… Los iraníes atacaron tres destructores estadounidenses un día después de que la Armada de EE.UU. reconociera que había disparado contra barco un petrolero iraní que, según el Pentágono, había tratado de evitar el bloqueo naval decretado hace semanas por Donald Trump.
Como respuesta a los ataques iraníes, EE.UU hizo lo propio y fue a por barcos de Irán en la región. El Comando Central del ejército de EE.UU. comunicó que el ataque iraní llegó en forma de misiles, drones y barcos pequeños, pero que las fuerzas estadounidense «eliminaron las amenazas». Y que después atacaron «las instalaciones de Irán responsables de los ataques a EE.UU., incluidas plataformas de lanzamientos de misiles y drones, centros de comandancia y control y núcleos de inteligencia y reconocimiento».
El propio Trump dio su versión de los hechos el jueves por la tarde, ya en la madrugada del viernes en España: «Tres destructores estadounidenses de clase mundial han salido, con gran éxito, del Estrecho de Ormuz bajo fuego», comunicó el presidente de EE.UU. en un mensaje en su red social. «No hubo ningún daño en los tres destructores, pero sí muchos daños a los atacantes iraníes. Fueron completamente destruidos, junto a muchos barcos pequeños».
El multimillonario neoyorquino adornó su relato de los hechos: «Esos barcos fueron al fondo del mar, de forma rápida y eficiente. Lanzaron misiles a nuestros destructores, fueron derribados con facilidad.
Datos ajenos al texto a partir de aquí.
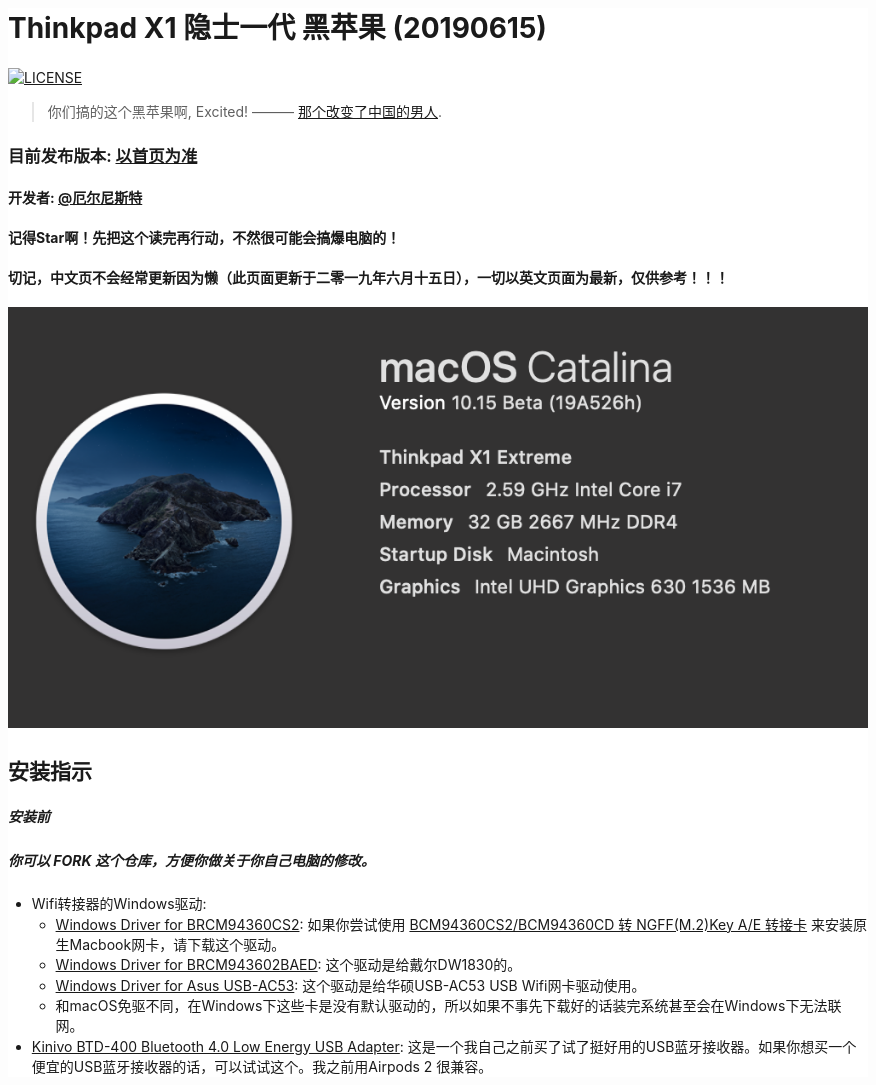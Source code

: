# Thinkpad X1 隐士一代 黑苹果 (20190615)
[![LICENSE](https://img.shields.io/badge/license-Anti%20996-blue.svg)](https://github.com/996icu/996.ICU/blob/master/LICENSE)
> 你们搞的这个黑苹果啊, Excited!  ——— [那个改变了中国的男人](https://errrneist.github.io/elder/).
### 目前发布版本: [以首页为准](https://github.com/Errrneist/Hackintosh-Thinkpad-X1-Extreme/releases)
#### 开发者: [@厄尔尼斯特](https://www.tonymacx86.com/members/errrneist.1550861/)
#### 记得Star啊！先把这个读完再行动，不然很可能会搞爆电脑的！
#### 切记，中文页不会经常更新因为懒（此页面更新于二零一九年六月十五日），一切以英文页面为最新，仅供参考！！！
<img align="middle" src="https://github.com/Errrneist/Hackintosh-Thinkpad-X1-Extreme/blob/master/IMG/sysinfo.png" alt="Sys Info" width="1000">

## 安装指示
##### 安装前
##### 你可以 *FORK* 这个仓库，方便你做关于你自己电脑的修改。
* Wifi转接器的Windows驱动:
    * [Windows Driver for BRCM94360CS2](https://github.com/Errrneist/Hackintosh-Thinkpad-X1-Extreme/releases/tag/v943602CS.1): 如果你尝试使用 [BCM94360CS2/BCM94360CD 转 NGFF(M.2)Key A/E 转接卡](https://github.com/Errrneist/Hackintosh-Thinkpad-X1-Extreme/blob/master/IMG/Readme.MD) 来安装原生Macbook网卡，请下载这个驱动。
    * [Windows Driver for BRCM943602BAED](https://github.com/Errrneist/Hackintosh-Thinkpad-X1-Extreme/releases/tag/v943602BAED.1): 这个驱动是给戴尔DW1830的。
    * [Windows Driver for Asus USB-AC53](https://github.com/Errrneist/Hackintosh-Thinkpad-X1-Extreme/blob/master/Softwares/ASUS_USB-AC53-Nano/Realtek-A1600_Comfast%20810-ASUS_AC53.zip): 这个驱动是给华硕USB-AC53 USB Wifi网卡驱动使用。
    * 和macOS免驱不同，在Windows下这些卡是没有默认驱动的，所以如果不事先下载好的话装完系统甚至会在Windows下无法联网。
* [Kinivo BTD-400 Bluetooth 4.0 Low Energy USB Adapter](https://www.amazon.com/Kinivo-BTD-400-Bluetooth-4-0-USB/dp/B007Q45EF4/ref=sr_1_fkmrnull_3?keywords=kinivo+bluetooth+dongle&qid=1555648213&s=gateway&sr=8-3-fkmrnull): 这是一个我自己之前买了试了挺好用的USB蓝牙接收器。如果你想买一个便宜的USB蓝牙接收器的话，可以试试这个。我之前用Airpods 2 很兼容。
También llegaron drones y fueron quemados en el aire. Cayeron de forma bella sobre el océano, ¡como una mariposa cayendo a su tumba!».
Pese a este dramatismo en la descripción de la operación militar, Trump sigue insistiendo en que la tregua con Irán sigue en pie. «Juguetearon con nosotros hoy», dijo a la prensa tras conocerse los incidentes. «Los hicimos saltar por los aires». Antes, en una entrevista con la cadena ABC News, dijo que los ataques estadounidenses a Irán solo fueron «un toque cariñoso» y que «el alto el fuego sigue en pie».
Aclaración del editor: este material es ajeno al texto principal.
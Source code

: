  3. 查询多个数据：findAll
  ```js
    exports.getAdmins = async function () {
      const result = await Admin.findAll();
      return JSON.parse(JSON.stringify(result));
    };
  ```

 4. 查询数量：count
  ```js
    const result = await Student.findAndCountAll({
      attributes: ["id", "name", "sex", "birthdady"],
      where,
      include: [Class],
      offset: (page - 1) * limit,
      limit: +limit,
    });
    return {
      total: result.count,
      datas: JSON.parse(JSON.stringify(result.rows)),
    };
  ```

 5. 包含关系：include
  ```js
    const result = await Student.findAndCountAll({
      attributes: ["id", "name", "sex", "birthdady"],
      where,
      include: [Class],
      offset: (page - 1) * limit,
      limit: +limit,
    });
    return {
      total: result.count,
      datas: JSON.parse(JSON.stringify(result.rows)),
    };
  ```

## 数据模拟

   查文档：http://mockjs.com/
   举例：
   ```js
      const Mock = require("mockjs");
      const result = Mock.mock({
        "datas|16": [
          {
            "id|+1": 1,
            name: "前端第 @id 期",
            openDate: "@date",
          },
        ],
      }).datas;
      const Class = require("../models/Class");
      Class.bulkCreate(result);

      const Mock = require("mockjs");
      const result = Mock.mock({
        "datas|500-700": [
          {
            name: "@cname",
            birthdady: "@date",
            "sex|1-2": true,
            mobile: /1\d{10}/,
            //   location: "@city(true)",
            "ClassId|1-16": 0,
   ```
Es un nuevo ejemplo del complejo equilibrio que busca encontrar Trump: mantener que la guerra con Irán, cada vez más impopular en EE.UU., es algo del pasado y, a la vez, pugnar con lo que queda del ejército iraní por el control de Ormuz.
En anteriores ataques cruzados, el Pentágono defendió que Irán no había superado el «umbral» que merecería una respuesta militar de EE.UU. que ponga fin al alto el fuego. Hace unos días, Trump amenazó con «borrar a Irán de la faz de la Tierra» si osaba atacar a barcos estadounidenses. Es evidente que no ha cumplido.
La paciencia de Trump puede tener que ver con un interés superior que hacer buenas sus amenazas: poner fin a una guerra que le desgasta en casa. El intercambio ha ocurrido en medio de un nuevo esfuerzo diplomático de la Administración Trump, con la mediación de Pakistán, para llegar a un acuerdo con Irán.
Los negociadores de Trump -su amigo Steve Witkoff y su yerno Jared Kushner- han compartido un acuerdo de mínimos de 14 puntos que pondría fin a la guerra, reabriría Ormuz y sentaría la base de una negociación de más largo plazo, de treinta días, sobre el asunto esencial, el programa nuclear de Irán. Por el momento, el régimen de Teherán no ha invitado al optimismo sobre el documento, al que acusa de no ser «realista» y de simplemente reunir «la lista de deseos de EE.UU.».